The expected output is each line below containing "html", copied in full.

> _Information shown_:
━━━
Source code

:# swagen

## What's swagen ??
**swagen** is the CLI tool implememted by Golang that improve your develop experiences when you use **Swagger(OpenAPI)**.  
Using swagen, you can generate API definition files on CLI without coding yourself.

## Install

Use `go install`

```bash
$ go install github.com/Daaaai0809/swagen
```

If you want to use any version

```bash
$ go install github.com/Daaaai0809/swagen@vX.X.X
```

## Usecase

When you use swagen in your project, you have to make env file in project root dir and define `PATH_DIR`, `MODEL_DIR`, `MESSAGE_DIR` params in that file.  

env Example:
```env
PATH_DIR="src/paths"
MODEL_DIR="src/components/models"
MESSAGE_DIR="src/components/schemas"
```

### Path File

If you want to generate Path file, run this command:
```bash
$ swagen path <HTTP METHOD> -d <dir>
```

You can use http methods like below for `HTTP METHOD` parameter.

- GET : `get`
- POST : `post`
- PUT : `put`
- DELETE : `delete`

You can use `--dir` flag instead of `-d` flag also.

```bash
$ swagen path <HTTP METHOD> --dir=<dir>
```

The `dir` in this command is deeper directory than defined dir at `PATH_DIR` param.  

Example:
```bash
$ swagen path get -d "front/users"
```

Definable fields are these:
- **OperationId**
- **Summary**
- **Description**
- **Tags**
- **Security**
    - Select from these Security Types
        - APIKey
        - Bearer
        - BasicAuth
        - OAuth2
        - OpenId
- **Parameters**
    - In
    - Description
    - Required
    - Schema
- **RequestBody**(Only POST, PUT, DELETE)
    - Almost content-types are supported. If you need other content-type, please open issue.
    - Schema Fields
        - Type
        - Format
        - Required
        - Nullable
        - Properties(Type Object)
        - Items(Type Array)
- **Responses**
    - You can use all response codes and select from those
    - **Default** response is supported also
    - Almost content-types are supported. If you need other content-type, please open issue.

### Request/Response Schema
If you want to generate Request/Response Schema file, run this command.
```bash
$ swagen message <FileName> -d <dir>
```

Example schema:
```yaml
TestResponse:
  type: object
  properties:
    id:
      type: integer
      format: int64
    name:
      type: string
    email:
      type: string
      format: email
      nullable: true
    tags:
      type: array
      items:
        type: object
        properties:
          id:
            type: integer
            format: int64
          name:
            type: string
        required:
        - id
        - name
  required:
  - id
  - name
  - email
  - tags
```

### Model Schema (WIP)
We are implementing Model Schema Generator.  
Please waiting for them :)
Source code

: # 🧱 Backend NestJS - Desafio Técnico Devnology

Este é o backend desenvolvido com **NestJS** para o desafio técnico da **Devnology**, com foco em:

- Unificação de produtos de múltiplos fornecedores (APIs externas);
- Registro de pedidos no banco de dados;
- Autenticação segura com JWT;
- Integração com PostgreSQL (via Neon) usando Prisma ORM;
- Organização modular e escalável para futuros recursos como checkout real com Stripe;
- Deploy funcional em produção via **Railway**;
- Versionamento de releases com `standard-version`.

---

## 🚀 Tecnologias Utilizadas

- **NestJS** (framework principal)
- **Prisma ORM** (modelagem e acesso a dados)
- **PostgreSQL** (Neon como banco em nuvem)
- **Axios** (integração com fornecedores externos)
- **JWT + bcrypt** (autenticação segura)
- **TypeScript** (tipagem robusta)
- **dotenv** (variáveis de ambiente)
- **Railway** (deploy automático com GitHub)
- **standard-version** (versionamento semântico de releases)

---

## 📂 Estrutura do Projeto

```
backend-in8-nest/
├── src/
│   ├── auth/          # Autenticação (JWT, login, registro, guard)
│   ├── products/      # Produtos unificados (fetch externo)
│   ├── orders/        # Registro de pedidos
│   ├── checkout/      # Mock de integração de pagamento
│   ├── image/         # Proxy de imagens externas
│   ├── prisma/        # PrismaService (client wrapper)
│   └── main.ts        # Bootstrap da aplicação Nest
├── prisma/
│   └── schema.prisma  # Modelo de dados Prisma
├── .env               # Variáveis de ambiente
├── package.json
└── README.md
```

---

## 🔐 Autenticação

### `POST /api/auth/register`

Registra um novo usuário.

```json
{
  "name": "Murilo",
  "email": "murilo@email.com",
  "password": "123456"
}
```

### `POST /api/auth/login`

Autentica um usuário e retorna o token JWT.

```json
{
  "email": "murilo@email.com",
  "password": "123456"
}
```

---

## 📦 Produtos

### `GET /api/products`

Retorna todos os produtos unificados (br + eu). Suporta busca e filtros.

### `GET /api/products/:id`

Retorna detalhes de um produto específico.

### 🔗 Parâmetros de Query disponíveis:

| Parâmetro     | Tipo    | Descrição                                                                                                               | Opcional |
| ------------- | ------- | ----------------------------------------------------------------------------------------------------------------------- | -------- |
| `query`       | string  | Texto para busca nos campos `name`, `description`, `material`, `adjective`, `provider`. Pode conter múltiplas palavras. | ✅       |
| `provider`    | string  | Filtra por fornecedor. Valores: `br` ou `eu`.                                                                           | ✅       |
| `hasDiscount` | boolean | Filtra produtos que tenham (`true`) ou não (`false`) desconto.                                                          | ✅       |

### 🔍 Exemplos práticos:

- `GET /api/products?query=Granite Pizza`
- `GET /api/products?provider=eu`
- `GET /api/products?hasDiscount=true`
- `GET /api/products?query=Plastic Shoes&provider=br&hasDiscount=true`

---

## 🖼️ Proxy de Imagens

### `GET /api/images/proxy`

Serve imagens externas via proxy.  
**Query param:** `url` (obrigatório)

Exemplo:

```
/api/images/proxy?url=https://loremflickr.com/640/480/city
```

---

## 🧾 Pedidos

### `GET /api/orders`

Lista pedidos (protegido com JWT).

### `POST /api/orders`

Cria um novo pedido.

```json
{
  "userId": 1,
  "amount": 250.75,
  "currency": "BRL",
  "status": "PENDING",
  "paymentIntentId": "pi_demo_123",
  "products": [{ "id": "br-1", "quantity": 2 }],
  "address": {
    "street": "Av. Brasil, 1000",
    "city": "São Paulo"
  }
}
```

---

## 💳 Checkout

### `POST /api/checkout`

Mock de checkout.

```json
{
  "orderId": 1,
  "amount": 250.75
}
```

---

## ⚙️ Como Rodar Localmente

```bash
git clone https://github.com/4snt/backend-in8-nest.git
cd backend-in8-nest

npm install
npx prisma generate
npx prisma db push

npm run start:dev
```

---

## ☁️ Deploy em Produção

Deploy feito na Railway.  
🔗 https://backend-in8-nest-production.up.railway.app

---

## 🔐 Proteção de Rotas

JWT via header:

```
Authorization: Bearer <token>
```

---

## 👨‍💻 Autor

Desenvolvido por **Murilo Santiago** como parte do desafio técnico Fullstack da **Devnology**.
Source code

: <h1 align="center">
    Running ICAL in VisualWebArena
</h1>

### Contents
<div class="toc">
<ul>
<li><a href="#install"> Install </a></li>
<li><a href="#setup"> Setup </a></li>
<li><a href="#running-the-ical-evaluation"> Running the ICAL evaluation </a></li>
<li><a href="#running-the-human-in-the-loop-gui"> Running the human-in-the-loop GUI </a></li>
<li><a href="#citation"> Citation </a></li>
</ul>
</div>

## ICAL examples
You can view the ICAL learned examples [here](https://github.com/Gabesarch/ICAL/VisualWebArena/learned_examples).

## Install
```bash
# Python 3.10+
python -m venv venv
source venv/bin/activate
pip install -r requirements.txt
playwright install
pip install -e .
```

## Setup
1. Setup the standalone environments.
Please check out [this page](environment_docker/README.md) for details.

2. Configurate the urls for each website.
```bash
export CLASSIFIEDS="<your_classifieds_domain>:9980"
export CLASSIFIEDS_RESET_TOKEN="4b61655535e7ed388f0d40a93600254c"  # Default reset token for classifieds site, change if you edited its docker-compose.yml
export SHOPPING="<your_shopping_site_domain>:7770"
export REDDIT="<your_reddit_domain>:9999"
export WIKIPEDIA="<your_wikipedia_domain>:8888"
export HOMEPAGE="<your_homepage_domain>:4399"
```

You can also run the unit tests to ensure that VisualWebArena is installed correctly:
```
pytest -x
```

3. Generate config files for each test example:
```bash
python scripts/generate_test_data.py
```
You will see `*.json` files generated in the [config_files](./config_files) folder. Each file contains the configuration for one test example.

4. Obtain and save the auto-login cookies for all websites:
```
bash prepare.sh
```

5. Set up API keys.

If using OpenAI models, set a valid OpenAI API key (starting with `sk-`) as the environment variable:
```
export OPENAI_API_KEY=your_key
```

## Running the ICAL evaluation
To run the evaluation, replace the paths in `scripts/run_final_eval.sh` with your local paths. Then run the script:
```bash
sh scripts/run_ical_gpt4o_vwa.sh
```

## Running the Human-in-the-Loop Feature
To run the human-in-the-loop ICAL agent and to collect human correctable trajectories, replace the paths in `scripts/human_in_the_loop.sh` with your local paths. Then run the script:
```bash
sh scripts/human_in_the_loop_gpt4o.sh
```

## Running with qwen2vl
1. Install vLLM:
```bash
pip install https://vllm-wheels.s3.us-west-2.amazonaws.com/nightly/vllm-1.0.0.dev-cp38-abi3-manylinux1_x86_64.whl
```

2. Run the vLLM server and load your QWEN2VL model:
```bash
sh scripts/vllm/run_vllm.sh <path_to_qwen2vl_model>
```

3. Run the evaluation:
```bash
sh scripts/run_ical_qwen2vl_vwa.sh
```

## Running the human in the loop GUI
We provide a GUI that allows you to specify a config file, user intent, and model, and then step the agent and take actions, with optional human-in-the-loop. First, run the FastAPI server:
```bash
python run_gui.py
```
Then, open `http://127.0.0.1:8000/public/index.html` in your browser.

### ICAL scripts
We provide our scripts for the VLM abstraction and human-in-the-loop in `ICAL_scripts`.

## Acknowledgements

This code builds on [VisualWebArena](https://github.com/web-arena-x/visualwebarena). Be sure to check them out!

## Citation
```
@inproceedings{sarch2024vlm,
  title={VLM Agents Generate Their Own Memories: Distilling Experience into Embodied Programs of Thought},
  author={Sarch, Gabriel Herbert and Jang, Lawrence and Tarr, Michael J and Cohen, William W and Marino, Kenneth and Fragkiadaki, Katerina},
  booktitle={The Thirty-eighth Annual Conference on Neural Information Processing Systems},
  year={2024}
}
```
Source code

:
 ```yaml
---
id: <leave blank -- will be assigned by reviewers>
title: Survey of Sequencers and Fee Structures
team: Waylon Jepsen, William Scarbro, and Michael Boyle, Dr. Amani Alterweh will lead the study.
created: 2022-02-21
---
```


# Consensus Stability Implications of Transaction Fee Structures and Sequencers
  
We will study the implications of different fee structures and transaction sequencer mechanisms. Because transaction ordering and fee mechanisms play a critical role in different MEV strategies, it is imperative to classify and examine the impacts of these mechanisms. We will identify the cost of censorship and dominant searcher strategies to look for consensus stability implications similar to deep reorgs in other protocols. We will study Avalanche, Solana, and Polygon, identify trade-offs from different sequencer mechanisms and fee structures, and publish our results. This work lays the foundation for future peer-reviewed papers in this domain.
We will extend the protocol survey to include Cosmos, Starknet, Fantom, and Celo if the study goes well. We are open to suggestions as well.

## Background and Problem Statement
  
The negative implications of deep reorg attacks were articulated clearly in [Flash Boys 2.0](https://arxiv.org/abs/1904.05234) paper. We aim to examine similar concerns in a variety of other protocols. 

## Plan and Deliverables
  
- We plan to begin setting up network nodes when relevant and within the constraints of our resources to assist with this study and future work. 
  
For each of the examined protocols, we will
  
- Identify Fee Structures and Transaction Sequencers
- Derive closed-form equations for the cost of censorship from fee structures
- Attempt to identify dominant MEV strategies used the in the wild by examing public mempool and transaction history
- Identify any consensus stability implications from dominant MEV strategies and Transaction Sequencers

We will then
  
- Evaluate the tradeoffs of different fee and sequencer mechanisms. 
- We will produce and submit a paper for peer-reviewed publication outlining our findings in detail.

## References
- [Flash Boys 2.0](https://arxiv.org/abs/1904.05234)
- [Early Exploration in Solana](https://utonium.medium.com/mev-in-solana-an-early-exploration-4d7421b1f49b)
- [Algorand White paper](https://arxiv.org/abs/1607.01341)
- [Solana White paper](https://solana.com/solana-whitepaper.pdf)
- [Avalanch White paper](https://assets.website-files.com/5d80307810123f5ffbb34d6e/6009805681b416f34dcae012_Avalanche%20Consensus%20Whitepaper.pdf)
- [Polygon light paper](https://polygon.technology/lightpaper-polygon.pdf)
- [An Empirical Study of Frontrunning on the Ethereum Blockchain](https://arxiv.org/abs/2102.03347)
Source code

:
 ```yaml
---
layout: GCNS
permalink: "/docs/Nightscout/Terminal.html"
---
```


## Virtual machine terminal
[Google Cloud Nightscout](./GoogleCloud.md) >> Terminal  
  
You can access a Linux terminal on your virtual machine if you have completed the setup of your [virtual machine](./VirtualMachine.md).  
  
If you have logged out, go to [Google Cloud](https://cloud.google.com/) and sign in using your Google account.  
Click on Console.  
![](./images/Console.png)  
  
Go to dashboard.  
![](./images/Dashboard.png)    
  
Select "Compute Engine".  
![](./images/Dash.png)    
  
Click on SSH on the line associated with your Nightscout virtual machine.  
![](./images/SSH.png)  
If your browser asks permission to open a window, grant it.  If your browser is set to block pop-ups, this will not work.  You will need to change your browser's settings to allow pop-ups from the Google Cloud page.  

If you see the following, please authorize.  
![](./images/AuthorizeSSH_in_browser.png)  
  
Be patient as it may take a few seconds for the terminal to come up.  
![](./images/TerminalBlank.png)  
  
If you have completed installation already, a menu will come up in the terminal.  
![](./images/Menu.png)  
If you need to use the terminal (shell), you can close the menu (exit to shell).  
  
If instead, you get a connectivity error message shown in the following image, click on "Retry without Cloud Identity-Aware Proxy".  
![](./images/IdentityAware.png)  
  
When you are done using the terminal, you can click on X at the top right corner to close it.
━━━
> _Response for this exercise_:
Then, open `http://127.0.0.1:8000/public/index.html` in your browser.
permalink: "/docs/Nightscout/Terminal.html"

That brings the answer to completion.